When he met Pavelic on April 16th 1941, he later noted that he had promised that he would "not show tolerance" to the Orthodox Serbian church - which gave Stepinac the impression that Pavelic "was a sincere Catholic". By June 1941, when German army units were reporting that the "Ustashe have gone raging mad" killing Serbs, Jews and Roma, Catholic priests, notably Franciscans took a leading part in the massacres, as pointed out by Cornwell:

"Priests, invariably Franciscans, took a leading part in the massacres. Many, went around routinely armed and performed their murderous acts with zeal. A Father Bozidar Bralow, known for the machine gun that was his constant companion, was accused of performing a dance around the bodies of 180 massacred Serbs at Alipasin-Most. Individual Franciscans killed, set fire to homes, sacked villages, and laid waste the Bosnian countryside at the head of Ustashe bands. In September of 1941, an Italian reporter wrote of a Franciscan he had witnessed south of Banja Luka urging on a band of Ustashe with his crucifix." (p 254).
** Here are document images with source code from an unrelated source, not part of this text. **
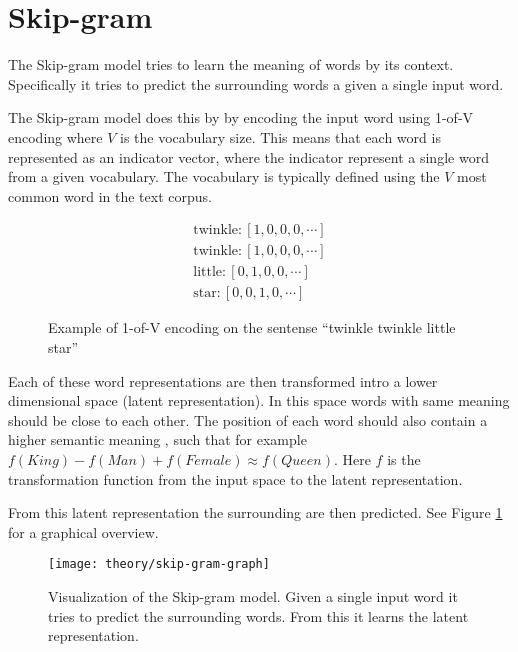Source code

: 
\section{Skip-gram}

The Skip-gram model tries to learn the meaning of words by its context. Specifically it tries to predict the surrounding words a given a single input word.

The Skip-gram model does this by by encoding the input word using 1-of-V encoding where $V$ is the vocabulary size. This means that each word is represented as an indicator vector, where the indicator represent a single word from a given vocabulary. The vocabulary is typically defined using the $V$ most common word in the text corpus.
\begin{figure}[H]
\begin{equation*}
\begin{aligned}
\text{twinkle}: \left[1, 0, 0, 0, \cdots \right] \\
\text{twinkle}: \left[1, 0, 0, 0, \cdots \right] \\
\text{little}: \left[0, 1, 0, 0, \cdots \right] \\
\text{star}: \left[0, 0, 1, 0, \cdots \right]
\end{aligned}
\end{equation*}
\caption{Example of 1-of-V encoding on the sentense ``twinkle twinkle little star''}
\end{figure}

Each of these word representations are then transformed intro a lower dimensional space (latent representation). In this space words with same meaning should be close to each other. The position of each word should also contain a higher semantic meaning , such that for example $f(King) - f(Man) + f(Female) \approx f(Queen)$. Here $f$ is the transformation function from the input space to the latent representation.

From this latent representation the surrounding are then predicted. See Figure \ref{fig:theory:skip-gram:graph} for a graphical overview.

\begin{figure}[h]
	\centering
	\texttt{[image: theory/skip-gram-graph]}
	\caption{Visualization of the Skip-gram model. Given a single input word it tries to predict the surrounding words. From this it learns the latent representation.}
	\label{fig:theory:skip-gram:graph}
\end{figure}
It is clear now, that other members of the Catholic Cardinals in Europe also knew about the massacres. On March 6th 1942, a French Cardinal Eugène Tisserant, a close confident of the Pope to the Croatian representative to the Vatican:

"I know for a fact, that it is the Franciscans themselves, as for example Father Simic of Knin, who have taken part in attacks against the Orthodox populations so as to destroy, the Orthodox Church. In the same way, you destroyed the Orthodox Church in Banja Luka. I know for sure that the Franciscans in Bosnia and Herzegovina have acted abominably, and this pains me. Such acts should not be committed by educated, cultured, civilized people, let alone by priests". (p 259)
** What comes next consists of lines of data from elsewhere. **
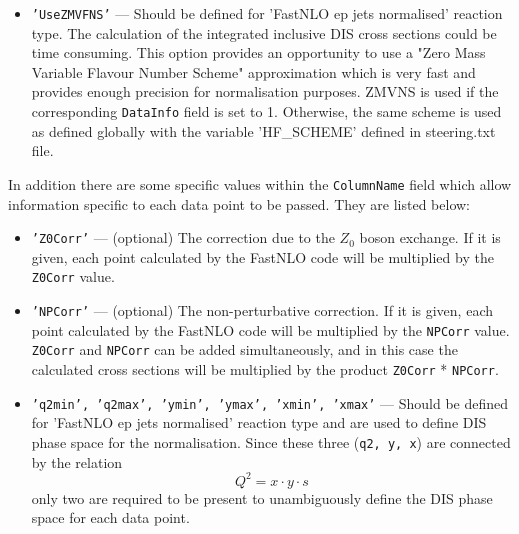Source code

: \begin{description}
\begin{itemize}
   \item {\tt 'UseZMVFNS'} --- Should be defined for 'FastNLO ep jets normalised' reaction type. The calculation
         of the integrated inclusive DIS cross sections could be time consuming.
         This option provides an opportunity to use a "Zero Mass Variable Flavour
         Number Scheme" approximation which is very fast and provides
         enough precision for normalisation purposes. ZMVNS is used if 
         the corresponding {\tt DataInfo} field is set to 1. Otherwise, the same scheme
         is used as defined globally with the variable 'HF\_SCHEME' defined in steering.txt file.
\end{itemize}


In addition there are some specific values within the {\tt ColumnName} field which allow
information specific to each data point to be passed. They are listed below:

\begin{itemize}
     \item{\tt 'Z0Corr'} --- (optional) The correction due to the $Z_0$ boson exchange.
                 If it is given, each point calculated by the FastNLO code will be
                 multiplied by the {\tt Z0Corr} value.

     \item{\tt 'NPCorr'} --- (optional) The non-perturbative correction.
                 If it is given, each point calculated by the FastNLO code will be
                 multiplied by the {\tt NPCorr} value. {\tt Z0Corr} and {\tt NPCorr} can be added 
                 simultaneously, and in this case the calculated cross sections
                 will be multiplied by the product {\tt Z0Corr} * {\tt NPCorr}.

    \item{\tt 'q2min', 'q2max', 'ymin', 'ymax', 'xmin', 'xmax'} --- Should be defined for 
         'FastNLO ep jets normalised' reaction type and are used to define 
         DIS phase space for the normalisation. Since these three ({\tt q2, y, x}) are 
         connected by the relation
         \begin{equation}
              Q^2 = x \cdot y \cdot s
         \end{equation}
         only two are required to be present to unambiguously define the DIS phase space for each data point.
        
\end{itemize}
\end{description}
The Catholic Church took full advantage of Yugoslavia's defeat in 1941 to increase the power and outreach of Catholicism in the Balkans - Stepinac had shown contempt for religious freedom in way that even Cornwell says was "tantamount to complicity with the violence" against Yugoslavia's Jews, Serbs and Roma. For his part, the Pope "was never but benevolent" to the leaders and representatives of fascist Croatia - in July 1941 he greeted a hundred members of the Croatian police force headed by the Zagreb chief of police; in February 1942, he gave gave an audience for Ustashe youth group visiting Rome, and he also greeted another representation of Ustashe youth in December of that year. The Pope showed his true colours when in 1943 he told a Croatian papal representative that he was:


"Disappointed that, in spite of everything, no one wants to acknowledge the one, real and principal enemy of Europe; no true, communal military crusade against Bolshevism has been initiated" (p 260)
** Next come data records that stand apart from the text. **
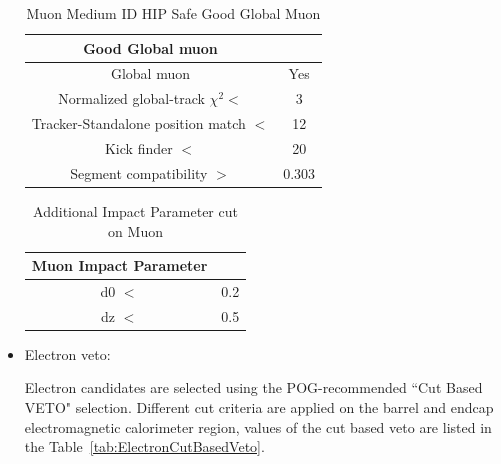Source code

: \begin{itemize}
\begin{table}[htbp]
\fontsize{10 pt}{1.2 em}
\selectfont
\begin{centering}
\caption{\label{tab:MuonMediumIDGoodGlobalMuon} Muon Medium ID HIP Safe Good Global Muon}
\hspace*{-4ex}
\begin{lrbox}{\closureBox}
\begin{tabular}{|c|c|}
\hline
  Good Global muon                      &       \\
\hline
  Global muon                           & Yes   \\
\hline
  Normalized global-track $\chi^{2} <$  & 3     \\
\hline
  Tracker-Standalone position match $<$ & 12    \\
\hline
  Kick finder $<$                       & 20    \\
\hline
  Segment compatibility $>$             & 0.303 \\
\hline
\end{tabular}
\end{lrbox}
\scalebox{0.80}{\usebox{\closureBox}}
\par\end{centering}
\end{table}

\begin{table}[htbp]
\fontsize{10 pt}{1.2 em}
\selectfont
\begin{centering}
\caption{\label{tab:MuonMediumIDImpactParameter} Additional Impact Parameter cut on Muon }
\hspace*{-4ex}
\begin{lrbox}{\closureBox}
\begin{tabular}{|c|c|}
\hline
  Muon Impact Parameter &     \\
\hline
  d0 $<$                & 0.2 \\
\hline
  dz $<$                & 0.5 \\
\hline
\end{tabular}
\end{lrbox}
\scalebox{0.80}{\usebox{\closureBox}}
\par\end{centering}
\end{table}

\item Electron veto:

Electron candidates are selected using the POG-recommended
``Cut Based VETO" selection. 
Different cut criteria are applied on the barrel and endcap electromagnetic calorimeter region, values of the cut based veto are listed in the Table~\ref{tab:ElectronCutBasedVeto}. 


\end{itemize}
Stepinac for one, appears to have been a full supporter of forced conversions - along with many of his bishops, one of whom described the advent of fascist Croatia as "a good occasion for us to help Croatia save the countless souls" - i.e., Yugoslavia's non-Catholic majority. Throughout the war, Croatian bishops not only endorsed forced conversions, they never, at any point, dissociated themselves from Pavelic's regime, let alone denounce it or threaten to excommunicate him or any other senior member of the regime.